How to Automate Code Reviews with AI Agents

Hey, guys. I'm Anna. Recently, our team's pull request queue kept growing, and I kept wondering if there was a way to handle the boring parts without burning out our senior engineers on routine checks.

I'd seen AI code review tools mentioned in passing — usually wrapped in claims about "revolutionizing workflows" or "eliminating bottlenecks." I'm skeptical of that language. But the friction was real: PRs sat for days, context got lost between reviews, and the same style issues showed up repeatedly. So I tried a few tools in late February 2026 to see what they actually handled well, and what still needed human judgment.

This isn't about replacing reviewers. It's about figuring out which parts of code review can be automated without losing quality — and which parts absolutely shouldn't be.

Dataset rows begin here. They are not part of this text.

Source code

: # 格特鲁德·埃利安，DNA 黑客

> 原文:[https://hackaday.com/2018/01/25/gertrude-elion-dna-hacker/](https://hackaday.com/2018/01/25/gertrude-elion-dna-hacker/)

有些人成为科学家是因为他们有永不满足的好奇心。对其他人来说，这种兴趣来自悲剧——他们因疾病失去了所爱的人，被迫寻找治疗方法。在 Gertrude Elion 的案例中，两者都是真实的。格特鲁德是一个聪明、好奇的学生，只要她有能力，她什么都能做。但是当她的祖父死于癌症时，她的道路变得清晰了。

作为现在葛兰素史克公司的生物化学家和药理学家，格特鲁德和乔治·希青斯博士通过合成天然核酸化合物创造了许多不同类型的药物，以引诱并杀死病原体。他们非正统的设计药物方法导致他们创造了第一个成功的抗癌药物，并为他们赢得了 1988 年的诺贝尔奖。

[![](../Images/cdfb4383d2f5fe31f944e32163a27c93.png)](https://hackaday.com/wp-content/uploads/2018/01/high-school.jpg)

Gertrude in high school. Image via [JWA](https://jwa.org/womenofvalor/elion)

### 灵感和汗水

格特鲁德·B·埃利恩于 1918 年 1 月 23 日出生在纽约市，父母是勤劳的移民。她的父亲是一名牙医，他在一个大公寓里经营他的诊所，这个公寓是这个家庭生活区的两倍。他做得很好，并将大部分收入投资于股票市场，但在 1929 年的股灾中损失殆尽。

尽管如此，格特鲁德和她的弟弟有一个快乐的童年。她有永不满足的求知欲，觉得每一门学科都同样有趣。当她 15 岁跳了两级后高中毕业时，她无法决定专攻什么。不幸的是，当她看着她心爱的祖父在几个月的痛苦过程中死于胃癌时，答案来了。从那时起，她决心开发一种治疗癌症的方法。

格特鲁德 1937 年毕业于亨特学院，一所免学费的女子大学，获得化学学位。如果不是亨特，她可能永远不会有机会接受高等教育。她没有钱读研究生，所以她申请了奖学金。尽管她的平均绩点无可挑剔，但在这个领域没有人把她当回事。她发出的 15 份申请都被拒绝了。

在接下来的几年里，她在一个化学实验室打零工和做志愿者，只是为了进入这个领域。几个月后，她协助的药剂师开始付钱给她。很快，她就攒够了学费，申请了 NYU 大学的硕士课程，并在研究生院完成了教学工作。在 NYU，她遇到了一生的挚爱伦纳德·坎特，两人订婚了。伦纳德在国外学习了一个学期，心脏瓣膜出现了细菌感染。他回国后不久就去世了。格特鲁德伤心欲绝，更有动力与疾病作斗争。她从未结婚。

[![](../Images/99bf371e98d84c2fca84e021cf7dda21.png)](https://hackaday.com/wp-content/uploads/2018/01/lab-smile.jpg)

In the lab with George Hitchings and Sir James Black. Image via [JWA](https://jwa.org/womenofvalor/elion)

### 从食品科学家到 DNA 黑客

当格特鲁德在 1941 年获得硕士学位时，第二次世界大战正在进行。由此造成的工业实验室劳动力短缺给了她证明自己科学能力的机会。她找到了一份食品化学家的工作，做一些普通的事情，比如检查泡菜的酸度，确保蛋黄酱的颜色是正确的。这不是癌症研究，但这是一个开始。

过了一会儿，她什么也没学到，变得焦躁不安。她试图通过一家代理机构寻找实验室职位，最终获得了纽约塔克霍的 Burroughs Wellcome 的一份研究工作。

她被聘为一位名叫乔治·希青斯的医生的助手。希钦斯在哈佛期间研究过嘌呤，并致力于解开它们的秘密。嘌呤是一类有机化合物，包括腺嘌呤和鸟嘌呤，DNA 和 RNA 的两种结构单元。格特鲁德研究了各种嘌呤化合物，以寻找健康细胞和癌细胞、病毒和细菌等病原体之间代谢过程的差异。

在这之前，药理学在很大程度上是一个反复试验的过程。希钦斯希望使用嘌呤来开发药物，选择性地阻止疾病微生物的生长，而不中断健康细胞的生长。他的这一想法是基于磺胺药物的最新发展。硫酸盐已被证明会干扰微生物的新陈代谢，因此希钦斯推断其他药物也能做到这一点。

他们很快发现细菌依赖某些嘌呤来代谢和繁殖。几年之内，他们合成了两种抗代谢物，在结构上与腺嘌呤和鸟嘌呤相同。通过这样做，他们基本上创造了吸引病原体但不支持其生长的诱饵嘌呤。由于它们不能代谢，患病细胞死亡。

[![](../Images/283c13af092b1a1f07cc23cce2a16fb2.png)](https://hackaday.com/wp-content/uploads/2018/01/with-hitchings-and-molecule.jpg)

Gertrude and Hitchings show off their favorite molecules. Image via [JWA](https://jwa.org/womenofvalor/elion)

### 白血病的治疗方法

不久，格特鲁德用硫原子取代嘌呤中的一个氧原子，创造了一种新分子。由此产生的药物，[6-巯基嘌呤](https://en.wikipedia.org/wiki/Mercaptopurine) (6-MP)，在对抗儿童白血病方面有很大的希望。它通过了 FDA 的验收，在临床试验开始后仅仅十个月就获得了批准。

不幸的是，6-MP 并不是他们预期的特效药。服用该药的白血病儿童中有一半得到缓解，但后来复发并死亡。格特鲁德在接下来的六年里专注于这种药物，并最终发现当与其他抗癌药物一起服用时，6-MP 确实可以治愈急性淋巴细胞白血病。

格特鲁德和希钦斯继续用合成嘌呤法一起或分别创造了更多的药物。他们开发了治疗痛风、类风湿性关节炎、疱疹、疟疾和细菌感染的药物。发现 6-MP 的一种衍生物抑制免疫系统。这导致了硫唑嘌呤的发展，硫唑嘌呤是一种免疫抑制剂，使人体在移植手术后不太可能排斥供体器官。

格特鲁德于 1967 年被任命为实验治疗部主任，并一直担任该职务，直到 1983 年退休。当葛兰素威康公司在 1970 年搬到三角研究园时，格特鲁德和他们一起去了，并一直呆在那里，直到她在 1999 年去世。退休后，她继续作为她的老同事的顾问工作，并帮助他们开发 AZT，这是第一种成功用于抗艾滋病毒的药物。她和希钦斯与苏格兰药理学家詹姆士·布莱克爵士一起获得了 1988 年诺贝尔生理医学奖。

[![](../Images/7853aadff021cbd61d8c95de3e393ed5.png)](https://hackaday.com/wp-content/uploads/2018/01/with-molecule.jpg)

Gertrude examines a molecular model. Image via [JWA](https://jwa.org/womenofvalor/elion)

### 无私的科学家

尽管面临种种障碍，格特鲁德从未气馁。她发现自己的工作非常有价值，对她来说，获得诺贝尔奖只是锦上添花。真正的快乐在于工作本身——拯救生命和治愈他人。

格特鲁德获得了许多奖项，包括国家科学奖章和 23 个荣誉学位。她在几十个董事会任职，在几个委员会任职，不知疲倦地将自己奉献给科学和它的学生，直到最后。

Why Code Review Breaks at Scale

The problem isn't that code review is slow. It's that the volume overwhelms the capacity, and quality suffers as a result.

PR volume overload

According to recent data, AI coding agents increased output by 25-35% in 2025. That's a lot more code landing in review queues. In our case, we went from maybe 15 PRs a week to closer to 40. The reviewers stayed the same. The math didn't work.

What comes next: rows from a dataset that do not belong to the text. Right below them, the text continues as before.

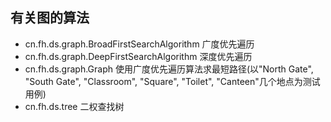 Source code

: ## 有关图的算法
* cn.fh.ds.graph.BroadFirstSearchAlgorithm
广度优先遍历
* cn.fh.ds.graph.DeepFirstSearchAlgorithm
深度优先遍历
* cn.fh.ds.graph.Graph
使用广度优先遍历算法求最短路径(以"North Gate", "South Gate", "Classroom", "Square", "Toilet", "Canteen"几个地点为测试用例)
* cn.fh.ds.tree
二权查找树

What caught me off guard was how this changed behavior. Developers started batching unrelated changes into larger PRs to reduce the number of reviews needed. Review queues stack up, which encourages developers to batch unrelated updates into larger pull requests that require deeper scrutiny but seldom get it. Bigger PRs are harder to review well, which creates a cycle where quality drops precisely when it matters most.

Context loss

The other friction point is context. A human reviewer might remember that a similar bug was fixed three months ago, or that a specific pattern was discussed in a design doc. But when you're reviewing your fifth PR of the day, that context fades.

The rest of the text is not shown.